L’impresa dello shopping con bebè

La scena si ripete pressoché identica ogni mese. Stufe di indossare sempre gli stessi jeans-con-maglione-stinto in abbinata, decidete di fare un giro per negozi. Siete sole col pupo? E che problema c’è? Basta munirsi di borsa col cambio che preveda quattro diversi scenari meteorologici, biberon di latte, biberon di camomilla, salviette, pannolini, biscotti biologici a basso contenuto di zuccheri, e potete uscire.

Vi sentite già di buonumore. Siete donne moderne, consapevoli, lavoratrici, ma non rinunciate a qualche piccola, frivola gratificazione personale. Eh già. L’entusiasmo comincia a incrinarsi quando vedete il sorriso glaciale della commessa nel primo negozio in cui mettete piede, che vi sta guardando più o meno come Matteo Salvini guarderebbe il capitano della nave di una ONG. Ma voi la ignorate e continuate a curiosare tra gli scaffali come una qualsiasi, desiderabile, cliente.

Poi, la tragedia. La vostra adorabile prole è riuscita a evadere dal passeggino e sta già buttando giù la prima pila di maglie amorevolmente impilate.

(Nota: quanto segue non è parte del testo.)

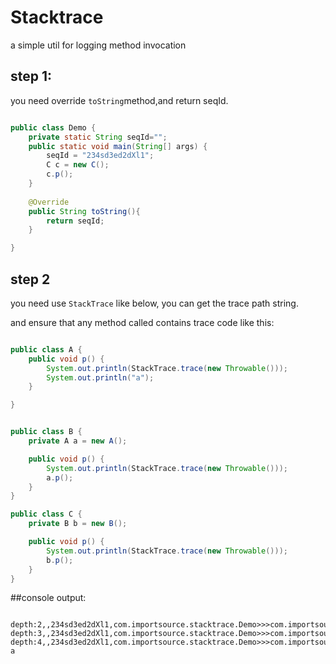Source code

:# Stacktrace
a simple util for logging method invocation


## step 1:

you need override `toString`method,and return seqId.

```java

public class Demo {
    private static String seqId="";
	public static void main(String[] args) {
		seqId = "234sd3ed2dXl1";
		C c = new C();
		c.p();
	}
	
	@Override
	public String toString(){
		return seqId;
	}

}
```
## step 2

you need use `StackTrace` like below, you can get the trace path string.

and ensure that any method called contains trace code like this:

```java

public class A {
	public void p() {
		System.out.println(StackTrace.trace(new Throwable()));
		System.out.println("a");
	}

}
```

```java

public class B {
	private A a = new A();

	public void p() {
		System.out.println(StackTrace.trace(new Throwable()));
		a.p();
	}
}
```

```java
public class C {
	private B b = new B();

	public void p() {
		System.out.println(StackTrace.trace(new Throwable()));
		b.p();
	}
}
```

##console output:

```log

depth:2,,234sd3ed2dXl1,com.importsource.stacktrace.Demo>>>com.importsource.stacktrace.C>>>
depth:3,,234sd3ed2dXl1,com.importsource.stacktrace.Demo>>>com.importsource.stacktrace.C>>>com.importsource.stacktrace.B>>>
depth:4,,234sd3ed2dXl1,com.importsource.stacktrace.Demo>>>com.importsource.stacktrace.C>>>com.importsource.stacktrace.B>>>com.importsource.stacktrace.A>>>
a


```
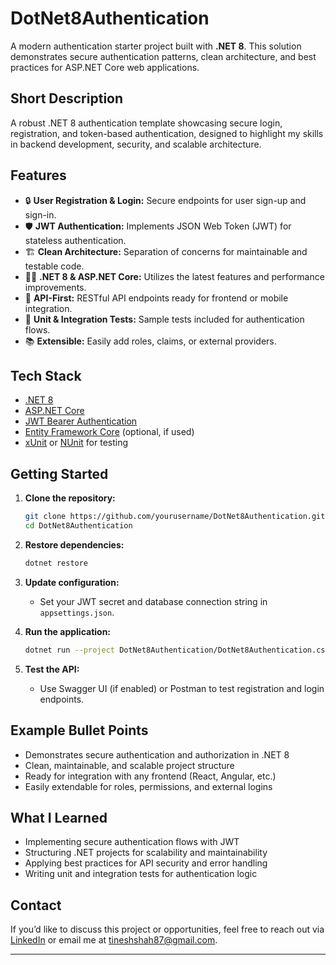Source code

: # DotNet8Authentication

A modern authentication starter project built with **.NET 8**. This solution demonstrates secure authentication patterns, clean architecture, and best practices for ASP.NET Core web applications.

## Short Description

A robust .NET 8 authentication template showcasing secure login, registration, and token-based authentication, designed to highlight my skills in backend development, security, and scalable architecture.

## Features

- 🔒 **User Registration & Login:** Secure endpoints for user sign-up and sign-in.
- 🛡️ **JWT Authentication:** Implements JSON Web Token (JWT) for stateless authentication.
- 🏗️ **Clean Architecture:** Separation of concerns for maintainable and testable code.
- 🧑‍💻 **.NET 8 & ASP.NET Core:** Utilizes the latest features and performance improvements.
- 📄 **API-First:** RESTful API endpoints ready for frontend or mobile integration.
- 🧪 **Unit & Integration Tests:** Sample tests included for authentication flows.
- 📚 **Extensible:** Easily add roles, claims, or external providers.

## Tech Stack

- [.NET 8](https://dotnet.microsoft.com/en-us/download/dotnet/8.0)
- [ASP.NET Core](https://learn.microsoft.com/en-us/aspnet/core/)
- [JWT Bearer Authentication](https://learn.microsoft.com/en-us/aspnet/core/security/authentication/jwt)
- [Entity Framework Core](https://learn.microsoft.com/en-us/ef/core/) (optional, if used)
- [xUnit](https://xunit.net/) or [NUnit](https://nunit.org/) for testing

## Getting Started

1. **Clone the repository:**
   ```sh
   git clone https://github.com/yourusername/DotNet8Authentication.git
   cd DotNet8Authentication
   ```

2. **Restore dependencies:**
   ```sh
   dotnet restore
   ```

3. **Update configuration:**
   - Set your JWT secret and database connection string in `appsettings.json`.

4. **Run the application:**
   ```sh
   dotnet run --project DotNet8Authentication/DotNet8Authentication.csproj
   ```

5. **Test the API:**
   - Use Swagger UI (if enabled) or Postman to test registration and login endpoints.

## Example Bullet Points

- Demonstrates secure authentication and authorization in .NET 8
- Clean, maintainable, and scalable project structure
- Ready for integration with any frontend (React, Angular, etc.)
- Easily extendable for roles, permissions, and external logins

## What I Learned

- Implementing secure authentication flows with JWT
- Structuring .NET projects for scalability and maintainability
- Applying best practices for API security and error handling
- Writing unit and integration tests for authentication logic

## Contact

If you’d like to discuss this project or opportunities, feel free to reach out via [LinkedIn](https://www.linkedin.com/in/tinesh-narendra-shah/) or email me at [tineshshah87@gmail.com](mailto:tineshshah87@gmail.com).

---
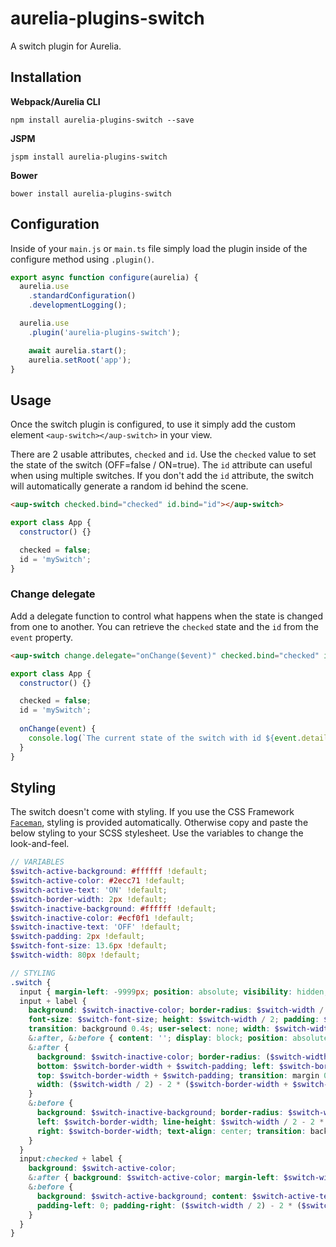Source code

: # aurelia-plugins-switch

A switch plugin for Aurelia.

## Installation

**Webpack/Aurelia CLI**

```shell
npm install aurelia-plugins-switch --save
```

**JSPM**

```shell
jspm install aurelia-plugins-switch
```

**Bower**

```shell
bower install aurelia-plugins-switch
```

## Configuration

Inside of your `main.js` or `main.ts` file simply load the plugin inside of the configure method using `.plugin()`.

```javascript
export async function configure(aurelia) {
  aurelia.use
    .standardConfiguration()
    .developmentLogging();

  aurelia.use
    .plugin('aurelia-plugins-switch');

    await aurelia.start();
    aurelia.setRoot('app');
}
```

## Usage

Once the switch plugin is configured, to use it simply add the custom element `<aup-switch></aup-switch>` in your view.
 
There are 2 usable attributes, `checked` and `id`. Use the `checked` value to set the state of the switch (OFF=false / ON=true). The `id` attribute can useful when using multiple switches. If you don't add the `id` attribute, the switch will automatically generate a random id behind the scene.

```html
<aup-switch checked.bind="checked" id.bind="id"></aup-switch>
```

```javascript
export class App {
  constructor() {}  

  checked = false;
  id = 'mySwitch';
}
```

### Change delegate

Add a delegate function to control what happens when the state is changed from one to another. You can retrieve the `checked` state and the `id` from the `event` property.

```html
<aup-switch change.delegate="onChange($event)" checked.bind="checked" id.bind="id"></aup-switch>
```

```javascript
export class App {
  constructor() {}  

  checked = false;
  id = 'mySwitch';
  
  onChange(event) {
    console.log(`The current state of the switch with id ${event.detail.id} is ${event.detail.checked}.`);
  }
}
```

## Styling

The switch doesn't come with styling. If you use the CSS Framework [`Faceman`](<http://faceman.io>), styling is provided automatically. Otherwise copy and paste the below styling to your SCSS stylesheet. Use the variables to change the look-and-feel.

```scss
// VARIABLES
$switch-active-background: #ffffff !default;
$switch-active-color: #2ecc71 !default;
$switch-active-text: 'ON' !default;
$switch-border-width: 2px !default;
$switch-inactive-background: #ffffff !default;
$switch-inactive-color: #ecf0f1 !default;
$switch-inactive-text: 'OFF' !default;
$switch-padding: 2px !default;
$switch-font-size: 13.6px !default;
$switch-width: 80px !default;

// STYLING
.switch {
  input { margin-left: -9999px; position: absolute; visibility: hidden; }
  input + label {
    background: $switch-inactive-color; border-radius: $switch-width / 2; cursor: pointer;
    font-size: $switch-font-size; height: $switch-width / 2; padding: $switch-border-width; position: relative;
    transition: background 0.4s; user-select: none; width: $switch-width;
    &:after, &:before { content: ''; display: block; position: absolute; }
    &:after {
      background: $switch-inactive-color; border-radius: ($switch-width / 2) - 2 * ($switch-border-width + $switch-padding);
      bottom: $switch-border-width + $switch-padding; left: $switch-border-width + $switch-padding;
      top: $switch-border-width + $switch-padding; transition: margin 0.4s, background 0.4s;
      width: ($switch-width / 2) - 2 * ($switch-border-width + $switch-padding);
    }
    &:before {
      background: $switch-inactive-background; border-radius: $switch-width / 2; bottom: $switch-border-width; content: $switch-inactive-text;
      left: $switch-border-width; line-height: $switch-width / 2 - 2 * $switch-border-width; padding-left: ($switch-width / 2) - 2 * ($switch-border-width + $switch-padding);
      right: $switch-border-width; text-align: center; transition: background 0.4s; top: $switch-border-width;
    }
  }
  input:checked + label {
    background: $switch-active-color;
    &:after { background: $switch-active-color; margin-left: $switch-width / 2; }
    &:before {
      background: $switch-active-background; content: $switch-active-text;
      padding-left: 0; padding-right: ($switch-width / 2) - 2 * ($switch-border-width + $switch-padding);
    }
  }
}
```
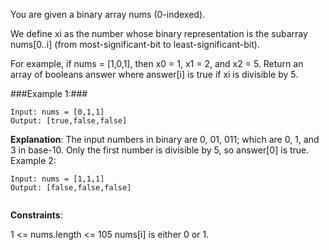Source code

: You are given a binary array nums (0-indexed).

We define xi as the number whose binary representation is the subarray nums[0..i] (from most-significant-bit to least-significant-bit).

For example, if nums = [1,0,1], then x0 = 1, x1 = 2, and x2 = 5.
Return an array of booleans answer where answer[i] is true if xi is divisible by 5.

 

###Example 1:###
```
Input: nums = [0,1,1]
Output: [true,false,false]
```
**Explanation**: The input numbers in binary are 0, 01, 011; which are 0, 1, and 3 in base-10.
Only the first number is divisible by 5, so answer[0] is true.
Example 2:
```
Input: nums = [1,1,1]
Output: [false,false,false]
 
```
**Constraints**:

1 <= nums.length <= 105
nums[i] is either 0 or 1.
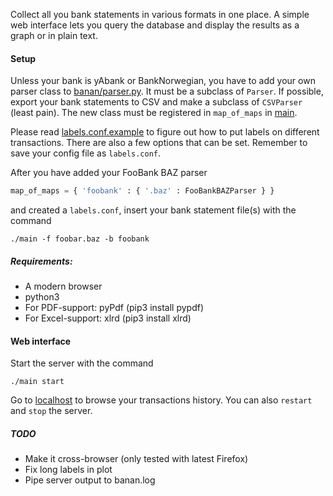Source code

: Collect all you bank statements in various formats in one place. A simple web interface lets you query the database and display the results as a graph or in plain text.

#### Setup

Unless your bank is yAbank or BankNorwegian, you have to add your own parser class to [banan/parser.py](https://github.com/kjempelodott/banan/tree/master/banan/parser.py). It must be a subclass of `Parser`. If possible, export your bank statements to CSV and make a subclass of `CSVParser` (least pain). The new class must be registered in `map_of_maps` in [main](https://github.com/kjempelodott/banan/tree/master/main).

Please read [labels.conf.example](https://github.com/kjempelodott/banan/tree/master/labels.conf.example) to figure out how to put labels on different transactions. There are also a few options that can be set. Remember to save your config file as `labels.conf`.

After you have added your FooBank BAZ parser

```python
map_of_maps = { 'foobank' : { '.baz' : FooBankBAZParser } }
```

and created a `labels.conf`, insert your bank statement file(s) with the command

```
./main -f foobar.baz -b foobank
```

##### Requirements:
* A modern browser
* python3
* For PDF-support: pyPdf (pip3 install pypdf)
* For Excel-support: xlrd (pip3 install xlrd)

#### Web interface

Start the server with the command

```
./main start
```

Go to [localhost](http://127.0.0.1:8000) to browse your transactions history. You can also `restart` and `stop` the server.

##### TODO
* Make it cross-browser (only tested with latest Firefox)
* Fix long labels in plot
* Pipe server output to banan.log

A quel punto iniziate a mormorare scuse e ve ne andate, mortificate ma non ancora pronte alla resa.

Profumeria! Cosa potrà mai accadere nel breve lasso di tempo che vi serve a pagare un vasetto di crema idratante ai licheni d’Islanda? Ma anche da qui uscite con mestizia, non dopo aver speso 175 euro per ripagare le costosissime bottiglie di profumo che il pargolo ha scambiato per birilli. E niente. Ormai siete consapevoli che la spinta decisiva all’e-commerce l’hanno dato le madri di figli under 5.